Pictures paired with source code
⟨

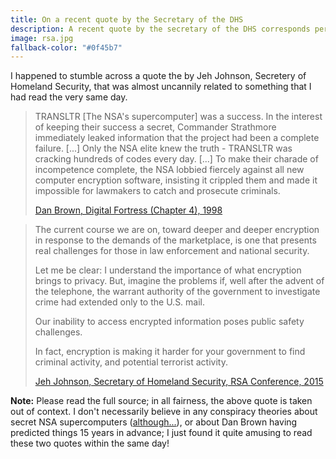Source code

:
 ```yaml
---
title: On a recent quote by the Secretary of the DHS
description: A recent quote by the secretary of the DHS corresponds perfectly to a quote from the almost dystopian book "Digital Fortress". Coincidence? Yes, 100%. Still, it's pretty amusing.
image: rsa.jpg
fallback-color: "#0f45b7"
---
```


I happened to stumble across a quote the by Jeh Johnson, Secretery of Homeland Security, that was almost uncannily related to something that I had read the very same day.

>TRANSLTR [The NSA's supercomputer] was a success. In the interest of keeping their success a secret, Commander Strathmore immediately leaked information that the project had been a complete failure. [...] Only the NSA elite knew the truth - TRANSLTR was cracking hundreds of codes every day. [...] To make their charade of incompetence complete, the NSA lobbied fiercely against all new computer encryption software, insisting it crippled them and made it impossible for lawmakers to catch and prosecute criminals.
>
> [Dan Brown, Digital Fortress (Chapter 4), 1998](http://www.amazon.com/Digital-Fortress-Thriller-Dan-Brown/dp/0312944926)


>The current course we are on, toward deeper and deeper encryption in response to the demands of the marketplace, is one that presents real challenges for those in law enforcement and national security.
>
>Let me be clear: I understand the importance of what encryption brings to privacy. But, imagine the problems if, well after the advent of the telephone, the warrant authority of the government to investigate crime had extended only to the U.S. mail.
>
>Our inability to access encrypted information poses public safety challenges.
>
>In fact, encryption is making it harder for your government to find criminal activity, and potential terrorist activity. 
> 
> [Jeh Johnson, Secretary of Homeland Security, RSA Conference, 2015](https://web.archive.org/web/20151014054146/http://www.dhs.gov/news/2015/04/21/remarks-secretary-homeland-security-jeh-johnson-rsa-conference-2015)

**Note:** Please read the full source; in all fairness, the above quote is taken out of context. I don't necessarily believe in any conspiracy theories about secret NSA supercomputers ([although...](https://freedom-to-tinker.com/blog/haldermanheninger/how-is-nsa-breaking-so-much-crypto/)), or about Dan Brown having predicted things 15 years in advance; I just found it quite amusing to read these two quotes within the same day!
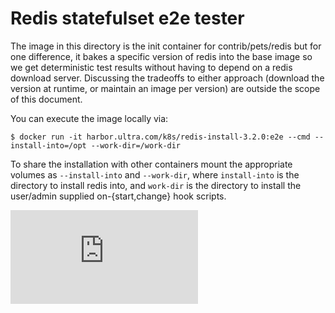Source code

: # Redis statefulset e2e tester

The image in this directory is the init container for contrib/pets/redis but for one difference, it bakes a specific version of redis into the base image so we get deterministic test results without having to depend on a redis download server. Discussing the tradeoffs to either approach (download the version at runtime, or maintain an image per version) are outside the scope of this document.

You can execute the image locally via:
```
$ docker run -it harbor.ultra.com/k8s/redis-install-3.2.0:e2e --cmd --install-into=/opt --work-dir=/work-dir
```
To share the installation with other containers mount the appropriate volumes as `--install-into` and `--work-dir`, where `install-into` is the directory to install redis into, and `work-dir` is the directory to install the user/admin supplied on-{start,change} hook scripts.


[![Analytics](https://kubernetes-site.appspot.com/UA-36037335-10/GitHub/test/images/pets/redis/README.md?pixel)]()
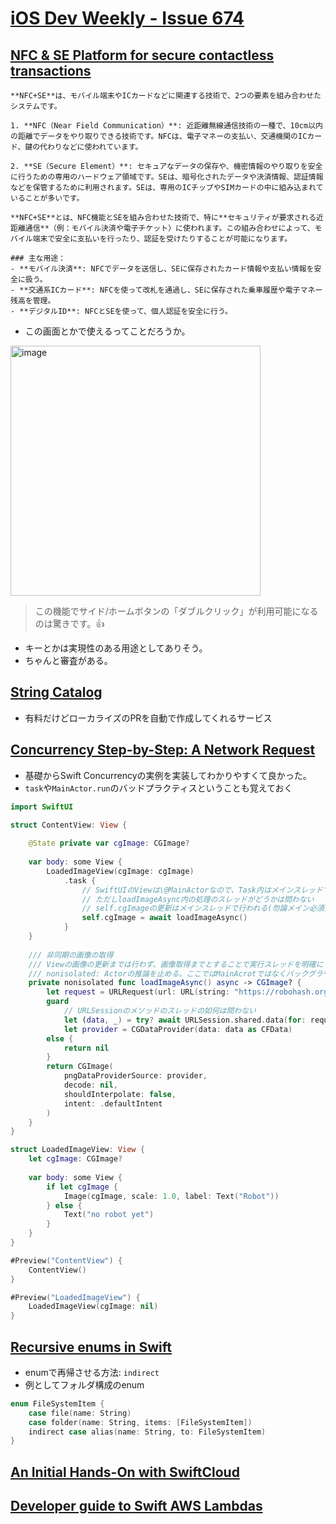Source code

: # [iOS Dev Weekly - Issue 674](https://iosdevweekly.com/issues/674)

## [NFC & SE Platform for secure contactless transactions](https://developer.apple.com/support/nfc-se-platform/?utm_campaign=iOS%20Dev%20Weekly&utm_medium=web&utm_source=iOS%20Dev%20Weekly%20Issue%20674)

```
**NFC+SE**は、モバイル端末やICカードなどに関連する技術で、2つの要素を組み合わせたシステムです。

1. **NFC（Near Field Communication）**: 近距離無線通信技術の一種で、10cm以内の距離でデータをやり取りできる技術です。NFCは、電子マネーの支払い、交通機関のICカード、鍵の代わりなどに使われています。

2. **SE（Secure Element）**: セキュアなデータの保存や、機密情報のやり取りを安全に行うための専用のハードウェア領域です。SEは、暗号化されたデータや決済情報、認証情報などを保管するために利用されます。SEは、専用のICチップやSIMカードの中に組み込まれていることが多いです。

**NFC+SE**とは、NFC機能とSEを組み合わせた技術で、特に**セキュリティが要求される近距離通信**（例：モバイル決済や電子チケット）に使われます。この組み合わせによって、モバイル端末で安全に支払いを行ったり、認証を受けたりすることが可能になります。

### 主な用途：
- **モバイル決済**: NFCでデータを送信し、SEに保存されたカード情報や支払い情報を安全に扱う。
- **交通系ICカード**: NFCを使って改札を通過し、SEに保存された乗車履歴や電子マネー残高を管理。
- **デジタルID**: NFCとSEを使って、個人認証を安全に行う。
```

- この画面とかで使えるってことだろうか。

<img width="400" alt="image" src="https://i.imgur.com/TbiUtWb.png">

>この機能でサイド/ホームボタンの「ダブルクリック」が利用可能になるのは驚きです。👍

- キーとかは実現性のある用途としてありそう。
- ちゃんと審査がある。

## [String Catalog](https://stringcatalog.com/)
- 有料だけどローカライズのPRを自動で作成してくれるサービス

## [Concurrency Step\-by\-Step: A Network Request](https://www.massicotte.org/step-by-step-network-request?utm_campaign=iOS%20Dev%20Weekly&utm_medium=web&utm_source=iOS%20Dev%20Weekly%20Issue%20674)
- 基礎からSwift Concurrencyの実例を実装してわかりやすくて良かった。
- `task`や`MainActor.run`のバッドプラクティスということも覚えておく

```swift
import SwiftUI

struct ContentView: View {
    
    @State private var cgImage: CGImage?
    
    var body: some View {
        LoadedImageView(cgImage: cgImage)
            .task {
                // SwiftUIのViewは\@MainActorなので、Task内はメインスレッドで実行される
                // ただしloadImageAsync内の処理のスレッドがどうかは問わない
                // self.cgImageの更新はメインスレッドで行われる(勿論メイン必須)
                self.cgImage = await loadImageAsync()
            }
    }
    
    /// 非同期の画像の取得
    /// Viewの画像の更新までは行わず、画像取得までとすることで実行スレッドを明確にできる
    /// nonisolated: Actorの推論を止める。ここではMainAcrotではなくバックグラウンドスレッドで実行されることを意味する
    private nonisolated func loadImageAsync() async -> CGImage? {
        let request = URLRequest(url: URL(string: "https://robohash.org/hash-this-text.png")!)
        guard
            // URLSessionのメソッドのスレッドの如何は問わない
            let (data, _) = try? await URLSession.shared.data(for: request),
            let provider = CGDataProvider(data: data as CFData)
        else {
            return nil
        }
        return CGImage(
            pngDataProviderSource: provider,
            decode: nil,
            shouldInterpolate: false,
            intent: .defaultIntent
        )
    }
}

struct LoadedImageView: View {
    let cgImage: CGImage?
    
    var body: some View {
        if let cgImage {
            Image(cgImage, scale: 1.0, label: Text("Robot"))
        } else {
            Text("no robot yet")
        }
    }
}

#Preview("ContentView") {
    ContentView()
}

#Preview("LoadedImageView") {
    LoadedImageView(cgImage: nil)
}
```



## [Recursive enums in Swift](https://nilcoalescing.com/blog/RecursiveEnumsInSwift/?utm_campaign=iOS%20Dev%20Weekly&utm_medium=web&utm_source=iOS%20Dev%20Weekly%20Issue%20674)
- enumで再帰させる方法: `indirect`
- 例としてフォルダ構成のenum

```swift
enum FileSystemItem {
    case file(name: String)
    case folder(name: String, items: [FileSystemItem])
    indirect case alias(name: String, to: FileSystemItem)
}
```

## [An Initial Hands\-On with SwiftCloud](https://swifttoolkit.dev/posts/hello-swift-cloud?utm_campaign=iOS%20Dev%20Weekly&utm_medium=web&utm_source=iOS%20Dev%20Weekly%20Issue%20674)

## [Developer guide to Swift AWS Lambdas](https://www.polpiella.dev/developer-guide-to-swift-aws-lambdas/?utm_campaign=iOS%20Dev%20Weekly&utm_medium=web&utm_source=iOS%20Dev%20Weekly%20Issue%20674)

⟩
⟨

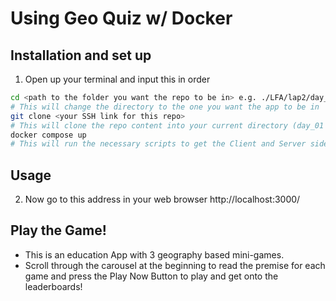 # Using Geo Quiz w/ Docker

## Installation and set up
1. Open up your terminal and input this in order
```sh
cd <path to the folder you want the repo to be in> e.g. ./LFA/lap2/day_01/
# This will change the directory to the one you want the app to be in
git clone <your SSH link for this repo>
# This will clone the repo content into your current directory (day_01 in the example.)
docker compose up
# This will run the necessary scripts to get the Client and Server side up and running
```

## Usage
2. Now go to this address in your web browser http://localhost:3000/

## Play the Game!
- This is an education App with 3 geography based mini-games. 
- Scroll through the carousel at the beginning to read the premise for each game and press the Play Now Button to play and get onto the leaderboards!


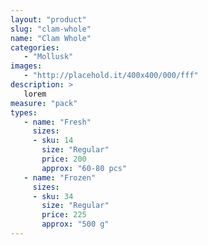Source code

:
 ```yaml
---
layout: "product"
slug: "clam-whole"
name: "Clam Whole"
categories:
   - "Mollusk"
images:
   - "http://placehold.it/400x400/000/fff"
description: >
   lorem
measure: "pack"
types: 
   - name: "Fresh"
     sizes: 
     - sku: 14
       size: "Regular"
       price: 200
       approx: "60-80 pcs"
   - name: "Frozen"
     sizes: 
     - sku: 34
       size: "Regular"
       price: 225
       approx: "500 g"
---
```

⟩

TASK :: Copy each line of the preceding data that contains the string "Homeland".

EXERCISE RESPONSE ::
I happened to stumble across a quote the by Jeh Johnson, Secretery of Homeland Security, that was almost uncannily related to something that I had read the very same day.
> [Jeh Johnson, Secretary of Homeland Security, RSA Conference, 2015](https://web.archive.org/web/20151014054146/http://www.dhs.gov/news/2015/04/21/remarks-secretary-homeland-security-jeh-johnson-rsa-conference-2015)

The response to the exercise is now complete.